EL HUEVO DE LA SERPIENTE.

Casi todos nos peleamos contra las injusticias. En las distintas trincheras. Desde distintos puntos de vista. Algunos creen que es una injusticia que les cobren impuestos para asistir a los pobres.  Otros pensamos que es una injusticia que haya pobres que necesiten asistencia.  Algunos creen que no poder ahorrar en dólares es una injusticia contra la que hay que pelear. Otros pensamos que es una injusticia que la mayoría del empleo no esté registrado y que el privado se robe el altísimo porcentaje de iva que el consumidor paga para el estado.  Esto a modo de ejemplo. Habrá tantas miles de injusticias como personas que las interpreten existan.  No pretendo tener razón en lo que juzgo como injusticia.

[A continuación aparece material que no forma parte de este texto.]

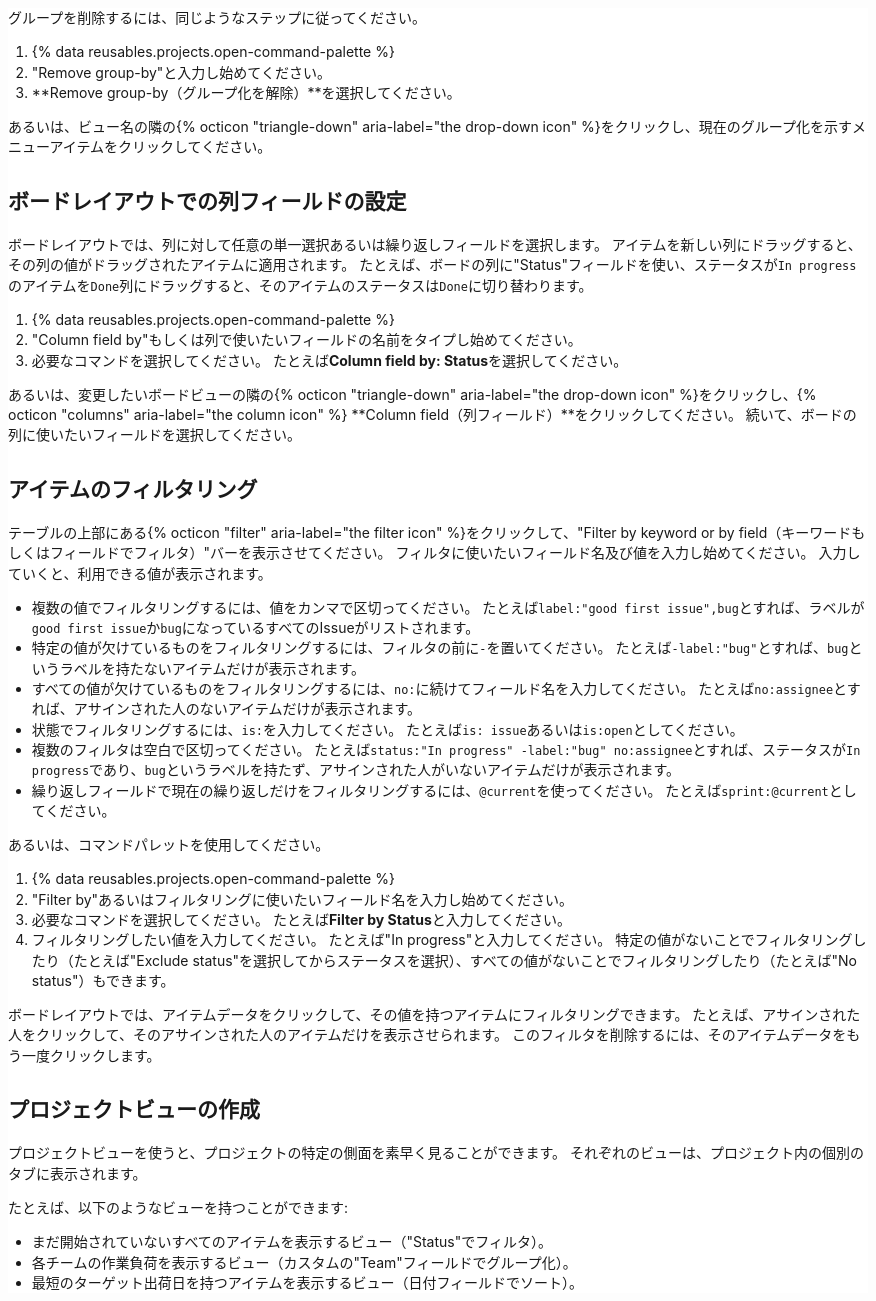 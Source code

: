 グループを削除するには、同じようなステップに従ってください。

1. {% data reusables.projects.open-command-palette %}
2. "Remove group-by"と入力し始めてください。
3. **Remove group-by（グループ化を解除）**を選択してください。

あるいは、ビュー名の隣の{% octicon "triangle-down" aria-label="the drop-down icon" %}をクリックし、現在のグループ化を示すメニューアイテムをクリックしてください。

## ボードレイアウトでの列フィールドの設定

ボードレイアウトでは、列に対して任意の単一選択あるいは繰り返しフィールドを選択します。 アイテムを新しい列にドラッグすると、その列の値がドラッグされたアイテムに適用されます。 たとえば、ボードの列に"Status"フィールドを使い、ステータスが`In progress`のアイテムを`Done`列にドラッグすると、そのアイテムのステータスは`Done`に切り替わります。

1. {% data reusables.projects.open-command-palette %}
1. "Column field by"もしくは列で使いたいフィールドの名前をタイプし始めてください。
1. 必要なコマンドを選択してください。 たとえば**Column field by: Status**を選択してください。

あるいは、変更したいボードビューの隣の{% octicon "triangle-down" aria-label="the drop-down icon" %}をクリックし、{% octicon "columns" aria-label="the column icon" %} **Column field（列フィールド）**をクリックしてください。 続いて、ボードの列に使いたいフィールドを選択してください。

## アイテムのフィルタリング

テーブルの上部にある{% octicon "filter" aria-label="the filter icon" %}をクリックして、"Filter by keyword or by field（キーワードもしくはフィールドでフィルタ）"バーを表示させてください。 フィルタに使いたいフィールド名及び値を入力し始めてください。 入力していくと、利用できる値が表示されます。

- 複数の値でフィルタリングするには、値をカンマで区切ってください。 たとえば`label:"good first issue",bug`とすれば、ラベルが`good first issue`か`bug`になっているすべてのIssueがリストされます。
- 特定の値が欠けているものをフィルタリングするには、フィルタの前に`-`を置いてください。 たとえば`-label:"bug"`とすれば、`bug`というラベルを持たないアイテムだけが表示されます。
- すべての値が欠けているものをフィルタリングするには、`no:`に続けてフィールド名を入力してください。 たとえば`no:assignee`とすれば、アサインされた人のないアイテムだけが表示されます。
- 状態でフィルタリングするには、`is:`を入力してください。 たとえば`is: issue`あるいは`is:open`としてください。
- 複数のフィルタは空白で区切ってください。 たとえば`status:"In progress" -label:"bug" no:assignee`とすれば、ステータスが`In progress`であり、`bug`というラベルを持たず、アサインされた人がいないアイテムだけが表示されます。
- 繰り返しフィールドで現在の繰り返しだけをフィルタリングするには、`@current`を使ってください。 たとえば`sprint:@current`としてください。

あるいは、コマンドパレットを使用してください。

1. {% data reusables.projects.open-command-palette %}
2. "Filter by"あるいはフィルタリングに使いたいフィールド名を入力し始めてください。
3. 必要なコマンドを選択してください。 たとえば**Filter by Status**と入力してください。
4. フィルタリングしたい値を入力してください。 たとえば"In progress"と入力してください。 特定の値がないことでフィルタリングしたり（たとえば"Exclude status"を選択してからステータスを選択）、すべての値がないことでフィルタリングしたり（たとえば"No status"）もできます。

ボードレイアウトでは、アイテムデータをクリックして、その値を持つアイテムにフィルタリングできます。 たとえば、アサインされた人をクリックして、そのアサインされた人のアイテムだけを表示させられます。 このフィルタを削除するには、そのアイテムデータをもう一度クリックします。

## プロジェクトビューの作成

プロジェクトビューを使うと、プロジェクトの特定の側面を素早く見ることができます。 それぞれのビューは、プロジェクト内の個別のタブに表示されます。

たとえば、以下のようなビューを持つことができます:
- まだ開始されていないすべてのアイテムを表示するビュー（"Status"でフィルタ）。
- 各チームの作業負荷を表示するビュー（カスタムの"Team"フィールドでグループ化）。
- 最短のターゲット出荷日を持つアイテムを表示するビュー（日付フィールドでソート）。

Quizás el tipo que gana bien, vive bien y con esfuerzo progresa continuamente en sus bienes, tiene razón en considerarse desfavorecido por la alta carga tributaria, frente al pobre tipo que revienta trabajando, vive como el culo, tiene que hacer interminables colas para lograr una atención en salud, vive en una casilla de madera, sin transporte propio, cagándose de calor en verano, quedando duro de frío en invierno y consigue un miserable plan social del gobierno.

Cabe preguntarse entonces dónde está el origen del asunto.  Mi posición es que el problema sigue siendo el individualismo. El hombre está hecho para vivir en comunidad. No puede vivir completamente solo. O, al menos, esa no es la regla.  Entonces forzosamente tenemos que convivir.  Y no se convive fácil, o en mínimas condiciones de justicia, si no somos solidarios, si no tenemos en cuenta al otro...  pero en serio.